Editorial: No Special Path for Germany in Ukraine Crisis
To contain the forces of madness in Ukraine, the West must prepare to work together with Russian President Vladimir Putin. If he doesn't comply and continues to lie, then tough sanctions must follow. For Germany, there can be no special path.
It's time to put an end to the subterfuge and insanity. It is time for a judicious political process and for cooperation in the Ukraine crisis.
The scenes of the past week couldn't have been more contradictory. A civil war is raging in eastern Ukraine, yet Gerhard Schröder met with Vladimir Putin for a night out to celebrate the former German chancellor's 70th birthday.

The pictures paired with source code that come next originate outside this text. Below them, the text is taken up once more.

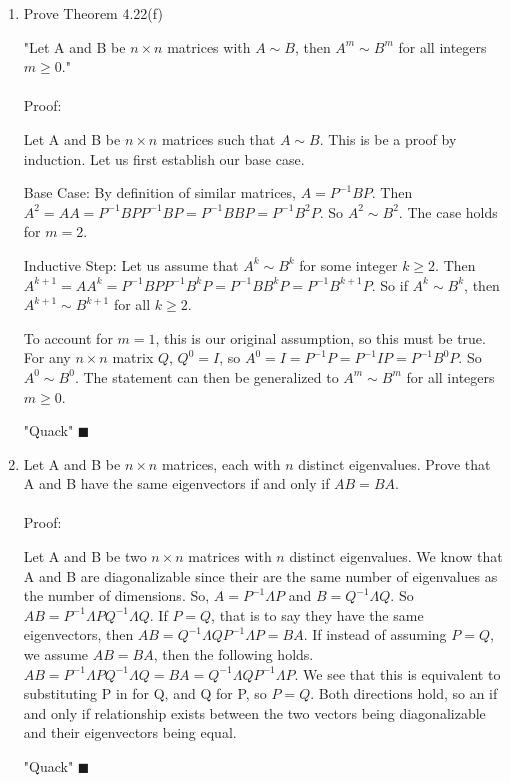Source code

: \documentclass{article}
\newcommand\tab[1][1cm]{\hspace*{#1}}
\begin{document}
\begin{enumerate}
\item
\tab Prove Theorem 4.22(f)\par
"Let A and B be $n \times n$ matrices with $A \sim B$, then $A^{m} \sim B^{m}$ for all integers $m \geq 0$."\\\\
Proof:\par
Let A and B be $n \times n$ matrices such that $A \sim B$. This is be a proof by induction. Let us first establish our base case.\par
Base Case: By definition of similar matrices, $A = P^{-1}BP$. Then $A^2 = AA = P^{-1}BPP^{-1}BP = P^{-1}BBP = P^{-1}B^2P$. So $A^2 \sim B^2$. The case holds for $m = 2$. \par
Inductive Step: Let us assume that $A^k \sim B^k$ for some integer $k \geq 2$. Then $A^{k+1} = AA^{k} = P^{-1}BPP^{-1}B^kP = P^{-1}BB^kP = P^{-1}B^{k+1}P$. So if $A^k \sim B^k$, then $A^{k+1} \sim B^{k+1}$ for all $ k \geq 2$.\par
To account for $m = 1$, this is our original assumption, so this must be true. For any $n \times n$ matrix $Q$, $Q^0 = I$, so $A^0 = I = P^{-1}P = P^{-1}IP = P^{-1}B^0P$. So $A^0 \sim B^0$. The statement can then be generalized to $A^m \sim B^m$ for all integers $m \geq 0$.\par
{\raggedleft "Quack"  $\blacksquare$\\}

\item
Let A and B be $n \times n$ matrices, each with $n$ distinct eigenvalues. Prove that A and B have the same eigenvectors if and only if $AB = BA$.\\\\
Proof:\par
Let A and B be two $n \times n$ matrices with $n$ distinct eigenvalues. We know that A and B are diagonalizable since their are the same number of eigenvalues as the number of dimensions. So, $A = P^{-1} \Lambda P$ and $B = Q^{-1} \Lambda Q$. So $AB = P^{-1} \Lambda PQ^{-1} \Lambda Q$. If $P = Q$, that is to say they have the same eigenvectors, then $AB = Q^{-1} \Lambda QP^{-1} \Lambda P = BA$. If instead of assuming $P = Q$, we assume $AB = BA$, then the following holds. $AB = P^{-1}\Lambda PQ^{-1} \Lambda Q = BA = Q^{-1}\Lambda QP^{-1}\Lambda P$. We see that this is equivalent to substituting P in for Q, and Q for P, so $P = Q$. Both directions hold, so an if and only if relationship exists between the two vectors being diagonalizable and their eigenvectors being equal.\par
{\raggedleft "Quack"  $\blacksquare$\\}


\end{enumerate}
\end{document}
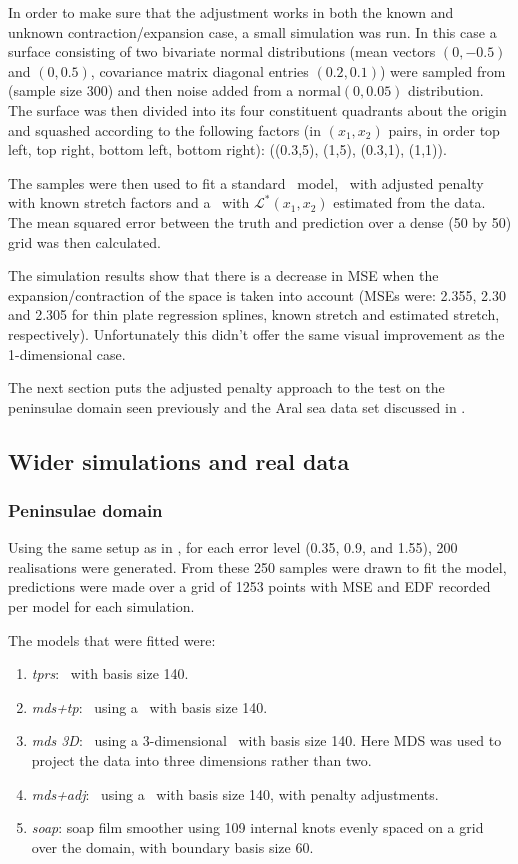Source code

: In order to make sure that the adjustment works in both the known and unknown contraction/expansion case, a small simulation was run. In this case a surface consisting of two bivariate normal distributions (mean vectors $(0,-0.5)$ and $(0,0.5)$, covariance matrix diagonal entries $(0.2,0.1)$) were sampled from (sample size 300) and then noise added from a $\text{normal}(0,0.05)$ distribution. The surface was then divided into its four constituent quadrants about the origin and squashed according to the following factors (in $(x_1,x_2)$ pairs, in order top left, top right, bottom left, bottom right): ((0.3,5), (1,5), (0.3,1), (1,1)).

The samples were then used to fit a standard \tprs\ model, \tprs\ with adjusted penalty with known stretch factors and a \tprs\ with $\mathcal{L}^*(x_1,x_2)$ estimated from the data. The mean squared error between the truth and prediction over a dense (50 by 50) grid was then calculated.

\label{cor-4s10}The simulation results show that there is a decrease in MSE when the expansion/contraction of the space is taken into account (MSEs were: 2.355, 2.30 and 2.305 for thin plate regression splines, known stretch and estimated stretch, respectively). Unfortunately this didn't offer the same visual improvement as the 1-dimensional case.

The next section puts the adjusted penalty approach to the test on the peninsulae domain seen previously and the Aral sea data set discussed in .

\subsection{Wider simulations and real data}

\subsubsection{Peninsulae domain}
\label{wt2bigsim}

Using the same setup as in , for each error level (0.35, 0.9, and 1.55), 200 realisations were generated. From these 250 samples were drawn to fit the model, predictions were made over a grid of 1253 points with MSE and EDF recorded per model for each simulation. 

The models that were fitted were:
\begin{enumerate}
\item \emph{tprs}: \tprs\ with basis size 140.
\item \emph{mds+tp}: \mdsap\ using a \tprs\ with basis size 140.
\item \emph{mds 3D}: \mdsap\ using a 3-dimensional \tprs\ with basis size 140. Here MDS was used to project the data into three dimensions rather than two.
\item \emph{mds+adj}: \mdsap\ using a \tprs\ with basis size 140, with penalty adjustments.
\item \emph{soap}: soap film smoother using 109 internal knots evenly spaced on a grid over the domain, with boundary basis size 60.
\end{enumerate}

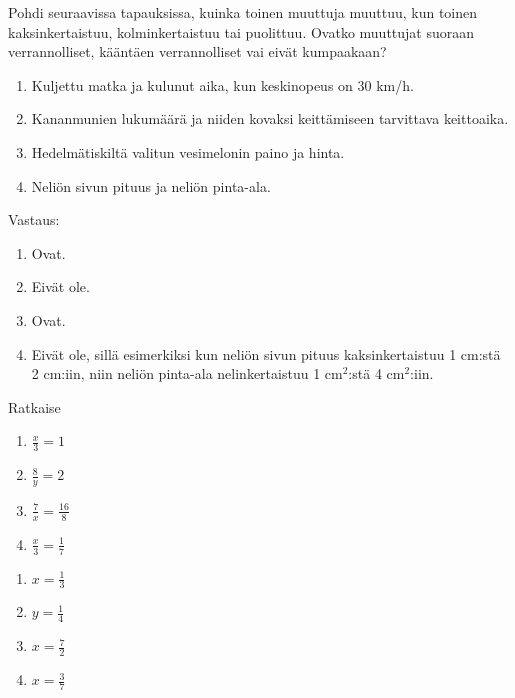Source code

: \begin{tehtava}
    Pohdi seuraavissa tapauksissa, kuinka toinen muuttuja muuttuu, kun toinen
    kaksinkertaistuu, kolminkertaistuu tai puolittuu. Ovatko muuttujat
    suoraan verrannolliset, kääntäen verrannolliset vai eivät kumpaakaan?
    
    \begin{enumerate}
        \item Kuljettu matka ja kulunut aika, kun keskinopeus on 30 km/h.
        \item Kananmunien lukumäärä ja niiden kovaksi keittämiseen tarvittava keittoaika.
        \item Hedelmätiskiltä valitun vesimelonin paino ja hinta.
        \item Neliön sivun pituus ja neliön pinta-ala.
    \end{enumerate}
    
    \begin{vastaus}
        Vastaus:
        \begin{enumerate}
            \item Ovat.
            \item Eivät ole.
            \item Ovat.
            \item Eivät ole, sillä esimerkiksi kun neliön sivun pituus
                kaksinkertaistuu 1 cm:stä 2 cm:iin, niin neliön pinta-ala
                nelinkertaistuu 1 cm$^2$:stä 4 cm$^2$:iin.
        \end{enumerate}
    \end{vastaus}
\end{tehtava}

\begin{tehtava}
Ratkaise
\begin{enumerate}
\item $ \frac{x}{3} = 1$
\item $ \frac{8}{y} = 2$
\item $ \frac{7}{x} = \frac{16}{8}$
\item $ \frac{x}{3} = \frac{1}{7}$
\end{enumerate}
\begin{vastaus}
\begin{enumerate}
\item $x= \frac{1}{3}$
\item $y= \frac{1}{4}$
\item $x= \frac{7}{2}$
\item $x= \frac{3}{7}$
\end{enumerate}
\end{vastaus}
\end{tehtava}

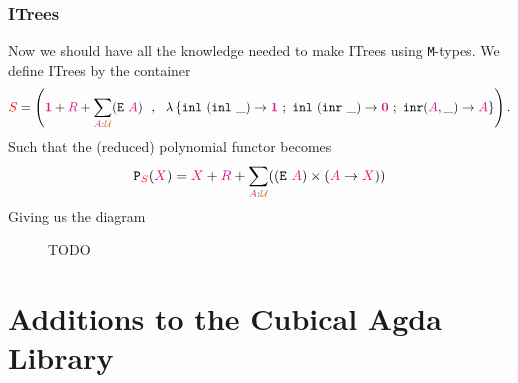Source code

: \documentclass[twoside,11pt,openright]{report}
\newcommand*{\type}[1]{\textcolor{magenta!90!black}{#1}}
\newcommand*{\container}[1]{\textcolor{red}{#1}}
\newcommand*{\universe}[1]{\textcolor{orange!80!black}{#1}}
\newcommand*{\unit}{\type{\textbf{1}}}
\newcommand*{\empt}{\type{\textbf{0}}}
\newcommand*{\function}[1]{\textcolor{blue!60!black}{\ensuremath{\mathtt{#1}}}}
\newcommand*{\typeformer}[1]{\ensuremath{\mathtt{#1}}}
\newcommand*{\functor}[1]{\ensuremath{\mathbf{\mathtt{#1}}}}
\begin{document}
\subsection{ITrees}
Now we should have all the knowledge needed to make ITrees using \texttt{M}-types. We define ITrees by the container
\begin{equation}
  \container{S} = \left( \unit+\type{R}+\sum_{\type{A}:\universe{\mathcal{U}}} (\typeformer{E}~\type{A}) ~~,~~ \lambda\left\{ \texttt{inl}~(\texttt{inl}~\_) \rightarrow \unit ~;~ \texttt{inl}~(\texttt{inr}~\_) \rightarrow \empt ~;~ \texttt{inr} (\type{A},\_)  \rightarrow \type{A} \right\} \right).
\end{equation}
Such that the (reduced) polynomial functor becomes
\begin{equation}
  \functor{P}_{\container{S}}(\type{X}) = \type{X} + \type{R} + \sum_{\type{A} : \universe{\mathcal{U}}} ((\typeformer{E}~\type{A}) \times (\type{A} \rightarrow \type{X}))
\end{equation}
Giving us the diagram
\begin{figure}[h]
  \centering
  \caption{TODO}
\end{figure}


\chapter{Additions to the Cubical Agda Library}
\end{document}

At the same time, German soldiers, part of the OSCE monitoring mission in Ukraine, were being held hostage by a self-appointed "people's governor." Schröder's gesture struck many as obscene and it is certainly not the correct way to deal with a man who is threatening peace in Europe. Dialogue, yes. But that kind of open embrace is unacceptable.
But what should such a dialogue focus on? And which steps would be the most reasonable to take? To embark on such a path, Germany and the West must adopt a unified posture, a common goal and a roadmap for achieving it.
There are two fundamental aspects that must define Germany's position in the Ukraine crisis: There should be no war and no equidistance, but rather a clear affiliation with the Western alliance.
On the issue of Ukraine, an asymmetrical resolve is currently prevailing. Vladimir Putin is prepared to deploy his military, but the West, correctly, is not. German and other NATO soldiers shouldn't be asked to die for Ukraine. That is an advantage for Putin; he knows that no one will try to stop him militarily. The West must accept this, for it also has other options at its disposal.
Many Germans have indulged Russia thus far. It seemed as though a Cold War desire for equidistance had returned in recent weeks, the yearning for a neutral position between the West and the East. With all due respect for Russia and its interests, however, Germany belongs to the West, to the other democracies -- even if the positions of the United States are sometimes difficult for Germans to swallow. Our security and sense of political and cultural belonging comes exclusively through our ties with our partners in NATO and the European Union. A German Sonderweg, or special path, would be tantamount to surrendering to Russia, just as Schröder surrendered himself and now appears to be Putin's puppet.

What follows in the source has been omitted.